The Greek debt crisis is often portrayed as a dispute between two actors with two very different economic visions: a German government that seeks austerity over anything else and a Greek government desperate to escape its debts without suffering the pain that austerity would bring.
That is not necessarily an inaccurate vision. It does, however, miss out on an important historical element: that Germany's own strong position was possible only because it has escaped its debts in the past.
This point was hammered home during an interview between Thomas Piketty, the rock star anti-inequality economist, and Die Zeit, a German newspaper, that went viral online over the past few days. “Germany is the country that has never repaid its debts," Piketty said. "It has no standing to lecture other nations.”
Piketty is talking specifically about the aftermath of World War II, when West Germany owed a number of creditors about $7 billion, or $62 billion in today's dollars. In 1953, these creditors agreed to reduce the debt by about half, hoping that an economically stable Germany would be good for the rest of Europe and acknowledging the role that reparation payments had in fermenting the Nazi movement.

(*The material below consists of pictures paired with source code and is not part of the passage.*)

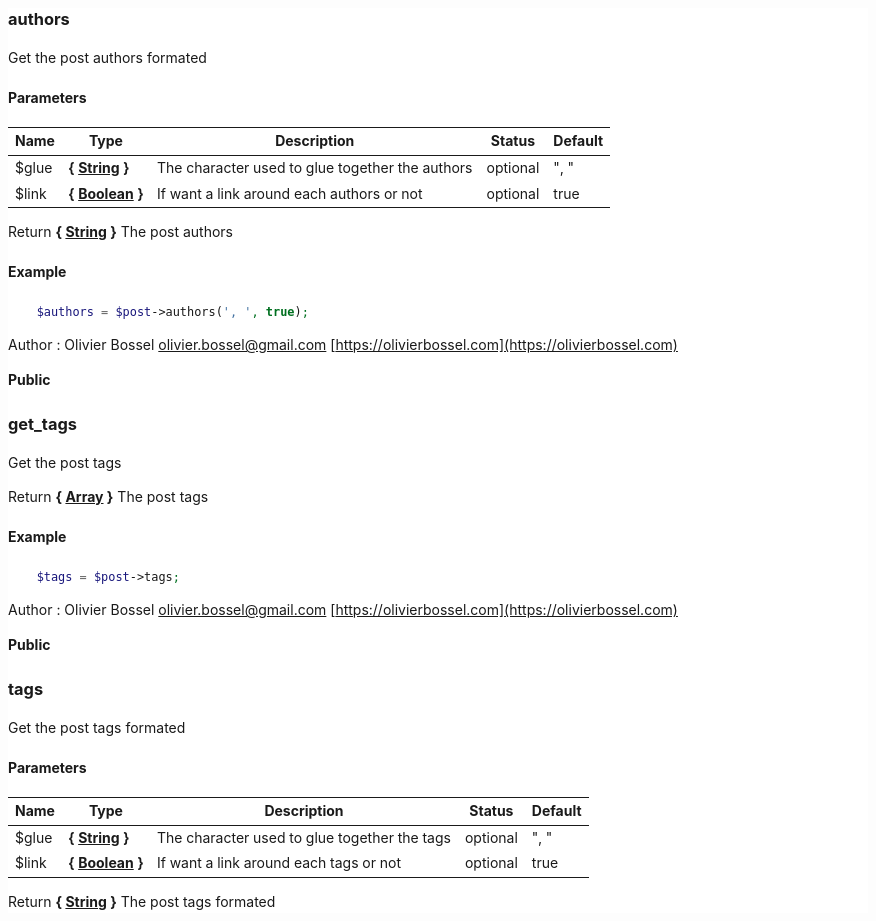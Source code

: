 
### authors

Get the post authors formated


#### Parameters
Name  |  Type  |  Description  |  Status  |  Default
------------  |  ------------  |  ------------  |  ------------  |  ------------
$glue  |  **{ [String](http://php.net/manual/en/language.types.string.php) }**  |  The character used to glue together the authors  |  optional  |  ", "
$link  |  **{ [Boolean](http://php.net/manual/en/language.types.boolean.php) }**  |  If want a link around each authors or not  |  optional  |  true

Return **{ [String](http://php.net/manual/en/language.types.string.php) }** The post authors

#### Example
```php
	$authors = $post->authors(', ', true);
```
Author : Olivier Bossel [olivier.bossel@gmail.com](mailto:olivier.bossel@gmail.com) [https://olivierbossel.com](https://olivierbossel.com)

**Public**


### get_tags

Get the post tags

Return **{ [Array](http://php.net/manual/en/language.types.array.php) }** The post tags

#### Example
```php
	$tags = $post->tags;
```
Author : Olivier Bossel [olivier.bossel@gmail.com](mailto:olivier.bossel@gmail.com) [https://olivierbossel.com](https://olivierbossel.com)

**Public**


### tags

Get the post tags formated


#### Parameters
Name  |  Type  |  Description  |  Status  |  Default
------------  |  ------------  |  ------------  |  ------------  |  ------------
$glue  |  **{ [String](http://php.net/manual/en/language.types.string.php) }**  |  The character used to glue together the tags  |  optional  |  ", "
$link  |  **{ [Boolean](http://php.net/manual/en/language.types.boolean.php) }**  |  If want a link around each tags or not  |  optional  |  true

Return **{ [String](http://php.net/manual/en/language.types.string.php) }** The post tags formated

This isn't a new theory. Albrecht Ritschl, an economic historian, has calculated that Germany had truly been exceptional when it came to escaping its debts. "Germany is king when it comes to debt," Ritschl told Der Spiegel in 2011. "Calculated based on the amount of losses compared to economic performance, Germany was the biggest debt transgressor of the 20th century." Notably, Ritschl's research at the London School of Economics has concluded that debt cancellation for the euro zone's troubled economies (including Greece but also Italy, Ireland, Portugal and Spain) would be roughly equal to the debts canceled by the Allied powers after World War II.
You can go back even further into Germany's debt issues. As the Economist has pointed out, Germany defaulted on its debts during the 1930s, and the German states that predated a unified Germany defaulted at least three times in the 19th century. Modern-day Germany, the economic powerhouse of Europe, is a product of all these defaults.
Perhaps it is not fair to compare the current situation in Greece to what Germany found itself in during the Weimar years and after the end of World War II: The economic and political context at work now is certainly very different. But it is hard to deny that the grand idea of the European Union — an idea that Germany is trying to protect — was created at least partly in response to such financial problems.
And in Greece — a country that was owed money by Germany in 1953 — history still matters. Under the leadership of the current Syriza government, Greece has pushed for Germany to pay reparations for its conduct during World War II, a sum that could be as high as $340 billion by some estimates and includes estimates of the structural damage that Axis occupation did to Greece.